Die tiefreichende Ursachensuche (Schritt 5) ist das Herzstück der strukturierten Unfallanalyse (Abb. 3). Hier werden die grundlegenden Unfallursachen (Root-Causes) hinter den offensichtlichen Unfallursachen (Direct-Causes) ermittelt (Root-Cause-Analysis). Jede offensichtliche Unfallursache hat Verbindungen zu einer oder mehreren grundlegenden Unfallursachen. Sind alle offensichtlichen Unfallursachen festgestellt, werden mit der 5‑Warum-Fragemethode (Ermittlung der jeweils tieferen Ursachenebene mit einem fragenden Warum) die grundlegenden Unfallursachen ermittelt. Dabei findet die Ursachensuche in allen Unfallfeldern (technische, organisatorische und personenbezogene Unfallursachen) statt.

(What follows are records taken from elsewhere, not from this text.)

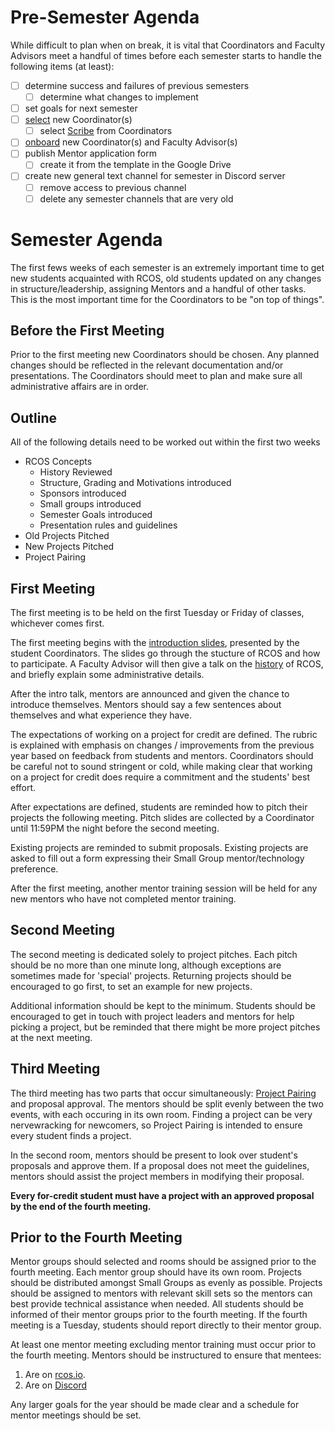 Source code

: # Pre-Semester Agenda

While difficult to plan when on break, it is vital that Coordinators and Faculty Advisors meet a handful of times before each semester starts to handle the following items (at least):

- [ ] determine success and failures of previous semesters
  - [ ] determine what changes to implement
- [ ] set goals for next semester
- [ ] [select](leadership/coordinators?id=selecting-new-coordinators) new Coordinator(s)
  - [ ] select [Scribe](leadership/notes?id=role-of-scribe) from Coordinators
- [ ] [onboard](leadership/onboarding) new Coordinator(s) and Faculty Advisor(s)
- [ ] publish Mentor application form
  - [ ] create it from the template in the Google Drive
- [ ] create new general text channel for semester in Discord server
  - [ ] remove access to previous channel
  - [ ] delete any semester channels that are very old

# Semester Agenda

The first fews weeks of each semester is an extremely important time to get new students acquainted with RCOS, old students updated on any changes in structure/leadership, assigning Mentors and a handful of other tasks. This is the most important time for the Coordinators to be "on top of things".

## Before the First Meeting

Prior to the first meeting new Coordinators should be chosen. Any planned changes should be reflected in the relevant documentation and/or presentations. The Coordinators should meet to plan and make sure all administrative affairs are in order.

<!--In addition, at least one [mentor training session](mentoring/training) must take place prior to the first meeting.-->

## Outline

All of the following details need to be worked out within the first two weeks

- RCOS Concepts
  - History Reviewed
  - Structure, Grading and Motivations introduced
  - Sponsors introduced
  - Small groups introduced
  - Semester Goals introduced
  - Presentation rules and guidelines
- Old Projects Pitched
- New Projects Pitched
- Project Pairing

## First Meeting

The first meeting is to be held on the first Tuesday or Friday of classes, whichever comes first.

The first meeting begins with the [introduction slides](https://gitpitch.com/rcos/rcos-handbook/master?p=slides/intro), presented by the student Coordinators. The slides go through the stucture of RCOS and how to participate. A Faculty Advisor will then give a talk on the [history](/overview/history) of RCOS, and briefly explain some administrative details.

After the intro talk, mentors are announced and given the chance to introduce themselves. Mentors should say a few sentences about themselves and what experience they have.

The expectations of working on a project for credit are defined. The rubric is explained with emphasis on changes / improvements from the previous year based on feedback from students and mentors. Coordinators should be careful not to sound stringent or cold, while making clear that working on a project for credit does require a commitment and the students' best effort.

After expectations are defined, students are reminded how to pitch their projects the following meeting. Pitch slides are collected by a Coordinator until 11:59PM the night before the second meeting.

Existing projects are reminded to submit proposals. Existing projects are asked to fill out a form expressing their Small Group mentor/technology preference.

After the first meeting, another mentor training session will be held for any new mentors who have not completed mentor training.

## Second Meeting

The second meeting is dedicated solely to project pitches. Each pitch should be no more than one minute long, although exceptions are sometimes made for 'special' projects. Returning projects should be encouraged to go first, to set an example for new projects.

Additional information should be kept to the minimum. Students should be encouraged to get in touch with project leaders and mentors for help picking a project, but be reminded that there might be more project pitches at the next meeting.

## Third Meeting

The third meeting has two parts that occur simultaneously: [Project Pairing](membership/project_pairing) and proposal approval. The mentors should be split evenly between the two events, with each occuring in its own room. Finding a project can be very nervewracking for newcomers, so Project Pairing is intended to ensure every student finds a project.

In the second room, mentors should be present to look over student's proposals and approve them. If a proposal does not meet the guidelines, mentors should assist the project members in modifying their proposal.

**Every for-credit student must have a project with an approved proposal by the end of the fourth meeting.**

## Prior to the Fourth Meeting

Mentor groups should selected and rooms should be assigned prior to the fourth meeting. Each mentor group should have its own room. Projects should be distributed amongst Small Groups as evenly as possible. Projects should be assigned to mentors with relevant skill sets so the mentors can best provide technical assistance when needed. All students should be informed of their mentor groups prior to the fourth meeting. If the fourth meeting is a Tuesday, students should report directly to their mentor group.

At least one mentor meeting excluding mentor training must occur prior to the fourth meeting. Mentors should be instructured to ensure that mentees:

1. Are on [rcos.io](https://rcos.io).
2. Are on [Discord](https://rcos-discord.herokuapp.com/)

Any larger goals for the year should be made clear and a schedule for mentor meetings should be set.
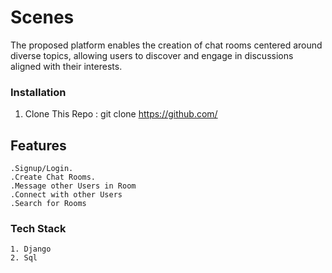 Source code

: # Scenes
The proposed platform enables the creation of chat rooms centered around diverse topics, allowing users to discover and engage in discussions aligned with their interests.

### Installation
1. Clone This Repo : git clone https://github.com/

## Features
    .Signup/Login.
    .Create Chat Rooms.
    .Message other Users in Room
    .Connect with other Users
    .Search for Rooms

### Tech Stack
    1. Django
    2. Sql







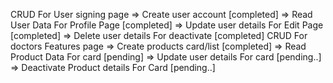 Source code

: CRUD For User signing page
=> Create user account [completed]
=> Read User Data For Profile Page [completed]
=> Update user details For Edit Page [completed]
=> Delete user details For deactivate [completed]
CRUD For doctors Features page
=> Create products card/list [completed]
=> Read Product Data For card [pending]
=> Update user details For card [pending..]
=> Deactivate Product details For Card [pending..] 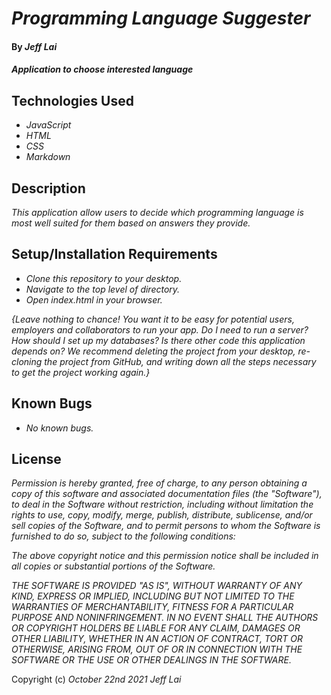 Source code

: # _Programming Language Suggester_

#### By _**Jeff Lai**_

#### _Application to choose interested language_

## Technologies Used

* _JavaScript_
* _HTML_
* _CSS_
* _Markdown_

## Description

_This application allow users to decide which programming language is most well suited for them based on answers they provide._

## Setup/Installation Requirements

* _Clone this repository to your desktop._
* _Navigate to the top level of directory._
* _Open index.html in your browser._

_{Leave nothing to chance! You want it to be easy for potential users, employers and collaborators to run your app. Do I need to run a server? How should I set up my databases? Is there other code this application depends on? We recommend deleting the project from your desktop, re-cloning the project from GitHub, and writing down all the steps necessary to get the project working again.}_

## Known Bugs

* _No known bugs._


## License

_Permission is hereby granted, free of charge, to any person obtaining a copy
of this software and associated documentation files (the "Software"), to deal
in the Software without restriction, including without limitation the rights
to use, copy, modify, merge, publish, distribute, sublicense, and/or sell
copies of the Software, and to permit persons to whom the Software is
furnished to do so, subject to the following conditions:_

_The above copyright notice and this permission notice shall be included in all
copies or substantial portions of the Software._

_THE SOFTWARE IS PROVIDED "AS IS", WITHOUT WARRANTY OF ANY KIND, EXPRESS OR
IMPLIED, INCLUDING BUT NOT LIMITED TO THE WARRANTIES OF MERCHANTABILITY,
FITNESS FOR A PARTICULAR PURPOSE AND NONINFRINGEMENT. IN NO EVENT SHALL THE
AUTHORS OR COPYRIGHT HOLDERS BE LIABLE FOR ANY CLAIM, DAMAGES OR OTHER
LIABILITY, WHETHER IN AN ACTION OF CONTRACT, TORT OR OTHERWISE, ARISING FROM,
OUT OF OR IN CONNECTION WITH THE SOFTWARE OR THE USE OR OTHER DEALINGS IN THE
SOFTWARE._


Copyright (c) _October 22nd 2021_ _Jeff Lai_ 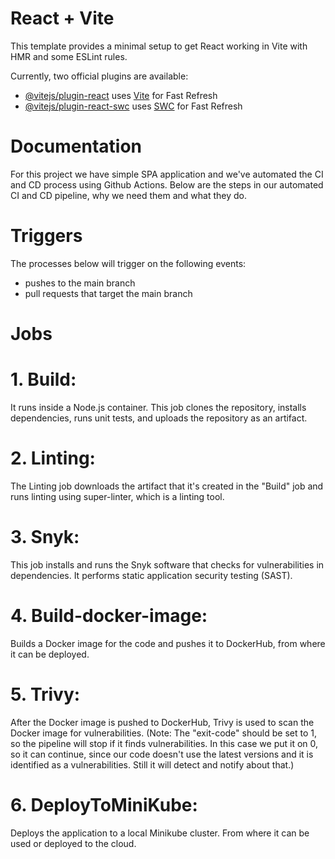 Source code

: # React + Vite

This template provides a minimal setup to get React working in Vite with HMR and some ESLint rules.

Currently, two official plugins are available:

- [@vitejs/plugin-react](https://github.com/vitejs/vite-plugin-react/blob/main/packages/plugin-react/README.md) uses [Vite](https://vite.dev/) for Fast Refresh
- [@vitejs/plugin-react-swc](https://github.com/vitejs/vite-plugin-react-swc) uses [SWC](https://swc.rs/) for Fast Refresh
# Documentation
For this project we have simple SPA application and we've automated the CI and CD process using Github Actions. Below are the steps in our automated CI and CD pipeline, why we need them and what they do.
# Triggers
The processes below will trigger on the following events:
- pushes to the main branch
- pull requests that target the main branch
# Jobs
# 1. Build:
It runs inside a Node.js container.
This job clones the repository, installs dependencies, runs unit tests, and uploads the repository as an artifact.
# 2. Linting:
The Linting job downloads the artifact that it's created in the "Build" job and runs linting using super-linter, which is a linting tool.
# 3. Snyk:
This job installs and runs the Snyk software that checks for vulnerabilities in dependencies. It performs static application security testing (SAST).
# 4. Build-docker-image:
Builds a Docker image for the code and pushes it to DockerHub, from where it can be deployed.
# 5. Trivy:
After the Docker image is pushed to DockerHub, Trivy is used to scan the Docker image for vulnerabilities. (Note: The "exit-code" should be set to 1, so the pipeline will stop if it finds vulnerabilities. In this case we put it on 0, so it can continue, since our code doesn't use the latest versions and it is identified as a vulnerabilities. Still it will detect and notify about that.) 
# 6. DeployToMiniKube:
Deploys the application to a local Minikube cluster. From where it can be used or deployed to the cloud.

In der tiefreichenden Ursachensuche werden alle Bedingungen, aktive und latente Fehler, die Ursachen sicherheitskritischen Verhaltens und Abweichungen betrachtet und hinterfragt (z. B. Arbeitsfähigkeit des Verletzten, fehlende Schutzvorrichtungen, Maschinenmanipulationen). Außerdem wird eine Compliance-Prüfung durchgeführt (kritische Betrachtung des Arbeitsplatzes in der Arbeitsschutzorganisation). Erst wenn alle Warum-Fragen beantwortet sind, kann die Ursachensuche beendet werden. Für die übersichtliche Erstzuordnung von offensichtlichen Unfallursachen empfiehlt sich die Anwendung des Ishikawa-Modells (optional) und für die genauere Betrachtung, insbesondere von technischen Unfallursachen, die Fehlerbaumanalyse (optional). Am Ende wird aus der Unfallursachen-Gesamtheit eine Ursachenkette erstellt, die die stammbaumartige Verzweigung der Unfallursachen grafisch darstellt.
Zur Abstellung der ermittelten Unfallursachen und zur Durchbrechung der Ursachenkette werden in Schritt 6 Schutzmaßnahmen entwickelt. Dabei ist darauf zu achten, dass die Schutzmaßnahmen ursachenbezogen wirken, die Unfallursachen dauerhaft abstellen, möglichst viele Root-Causes beseitigen und keine neuen oder anderen Gefahren verursachen. Die Maßnahmenhierarchie (STOP-Prinzip) ist einzuhalten. Aus den möglichen Maßnahmen werden die geeignetsten Maßnahmen ausgewählt. Bei der Auswahl sind die (begrenzten) Möglichkeiten der Einflussnahme, die Wirksamkeit und die Wirtschaftlichkeit zu berücksichtigen.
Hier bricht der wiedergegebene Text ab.